Friday, October 28, 2011

THE ENGLISH MAJOR: JIM HARRISON


This book was recommended to me by two of my breakfast club friends, Joe Johnson and Dick Redington, both avid readers.  I had never read Harrison before but I had often heard his name and his books recommended so I decided to give it a try, why not if it was called THE ENGLISH MAJOR.  Fortunately, it had little to do with English, rather it chronicles a few months in the life of Cliff, an ex English teacher, then farmer in the Upper Peninsula, who at sixty, divorces, is forced by his ex wife to sell the farm and thus, finds himself cast out, with little money, no job, just an urge to travel with what's left in his bank account after his divorce.

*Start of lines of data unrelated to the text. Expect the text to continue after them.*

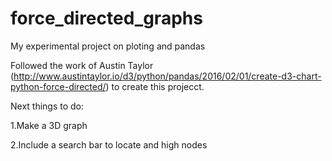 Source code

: # force_directed_graphs
My experimental project on ploting and pandas

Followed the work of Austin Taylor (http://www.austintaylor.io/d3/python/pandas/2016/02/01/create-d3-chart-python-force-directed/)
to create this projecct.

Next things to do:

1.Make a 3D graph

2.Include a search bar to locate and high nodes
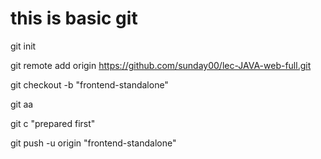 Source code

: # this is basic git
git init

git remote add origin https://github.com/sunday00/lec-JAVA-web-full.git

git checkout -b "frontend-standalone"

git aa

git c "prepared first"

git push -u origin "frontend-standalone" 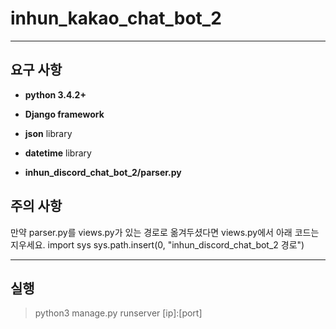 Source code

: inhun_kakao_chat_bot_2
============

- - -

요구 사항
-------------

- __python 3.4.2+__
- __Django framework__
- __json__ library
- __datetime__ library

- __inhun_discord_chat_bot_2/parser.py__


주의 사항
-------------

만약 parser.py를 views.py가 있는 경로로 옮겨두셨다면 views.py에서 아래 코드는 지우세요.
import sys
sys.path.insert(0, "inhun_discord_chat_bot_2 경로")

- - -

실행
-------
> python3 manage.py runserver [ip]:[port]
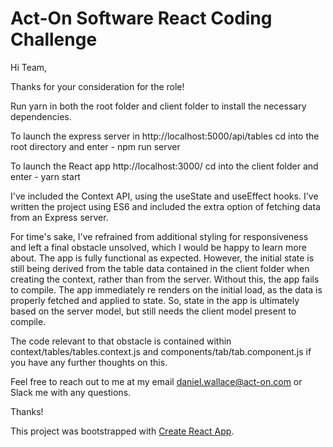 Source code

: # Act-On Software React Coding Challenge

Hi Team,

Thanks for your consideration for the role!

Run yarn in both the root folder and client folder to install the necessary dependencies.

To launch the express server in http://localhost:5000/api/tables cd into the root directory and enter - npm run server

To launch the React app http://localhost:3000/ cd into the client folder and enter - yarn start

I've included the Context API, using the useState and useEffect hooks. I've written the project using ES6 and included the extra option of fetching data from an Express server.

For time's sake, I've refrained from additional styling for responsiveness and left a final obstacle unsolved, which I would be happy to learn more about. The app is fully functional as expected. However, the initial state is still being derived from the table data contained in the client folder when creating the context, rather than from the server. Without this, the app fails to compile. The app immediately re renders on the initial load, as the data is properly fetched and applied to state. So, state in the app is ultimately based on the server model, but still needs the client model present to compile.   

The code relevant to that obstacle is contained within context/tables/tables.context.js and components/tab/tab.component.js if you have any further thoughts on this.

Feel free to reach out to me at my email daniel.wallace@act-on.com or Slack me with any questions.

Thanks!

This project was bootstrapped with [Create React App](https://github.com/facebook/create-react-app).
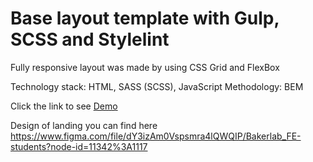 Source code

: # Base layout template with Gulp, SCSS and Stylelint
Fully responsive layout was made by using CSS Grid and FlexBox

Technology stack: HTML, SASS (SCSS), JavaScript Methodology: BEM

Click the link to see [Demo](https://vladgusakovskiy.github.io/layout_creativeBakery/)

Design of landing you can find here https://www.figma.com/file/dY3izAm0Vspsmra4lQWQIP/Bakerlab_FE-students?node-id=11342%3A1117
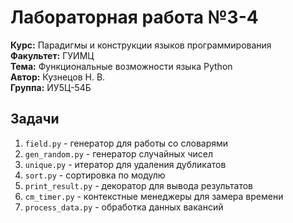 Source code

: # Лабораторная работа №3-4

**Курс:** Парадигмы и конструкции языков программирования\
**Факультет:** ГУИМЦ\
**Тема:** Функциональные возможности языка Python\
**Автор:** Кузнецов Н. В.\
**Группа:** ИУ5Ц-54Б
## Задачи

1. `field.py` - генератор для работы со словарями
2. `gen_random.py` - генератор случайных чисел
3. `unique.py` - итератор для удаления дубликатов
4. `sort.py` - сортировка по модулю
5. `print_result.py` - декоратор для вывода результатов
6. `cm_timer.py` - контекстные менеджеры для замера времени
7. `process_data.py` - обработка данных вакансий

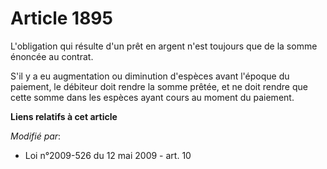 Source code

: # Article 1895

L'obligation qui résulte d'un prêt en argent n'est toujours que de la somme énoncée au contrat.

S'il y a eu augmentation ou diminution d'espèces avant l'époque du paiement, le débiteur doit rendre la somme prêtée, et ne
doit rendre que cette somme dans les espèces ayant cours au moment du paiement.

**Liens relatifs à cet article**

_Modifié par_:

  - Loi n°2009-526 du 12 mai 2009 - art. 10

So, like many novels, he yearns to be free, jumps in his old car, and takes off West, with little direction in mind.  He just happened to keep in touch with a former student, Maybelle, a woman of course, and she wants to go with him to Bozeman, where her husband is invovlved in a 'dig.'  Cliff, seemingly forever randy, finds just the right companion in Maybelle and they screw their way to Montana, without a thought of either one's mates.  Sex is about all they have in common and after awhile even Cliff tires of it, wonders how nice it might be to be left alone to just enjoy the going.  But then 'biology' as he calls it steps in and they are in bed again.  Eventually, he leaves her in Bozeman, hits one state after another, stopping briefly, ending up in San Francisco with his gay son.  Maybelle pursues him, ends up convincing the son to fly her to San Francisco.  Cliff, not ready to settle down or travel with Maybelle, ends up leaving for Arizona, to visit a buddy.  Meanwhile, his wife finds out her lover is cheating on her, calls Cliff, wants to reconcile.  I leave it to your imagination to figure out what happens, who he ends up with, if anyone, and where.  The novel does not have much of a story, more picaresque, as they say but the musings of Cliff about life, farming, living alone, marriage and, of course woman and 'biology' are what kept me interested until about the last third when it became more of the same, not a lot different to say.  I really liked it at  first but gradually lost my fire for it; still I would say it's worth reading.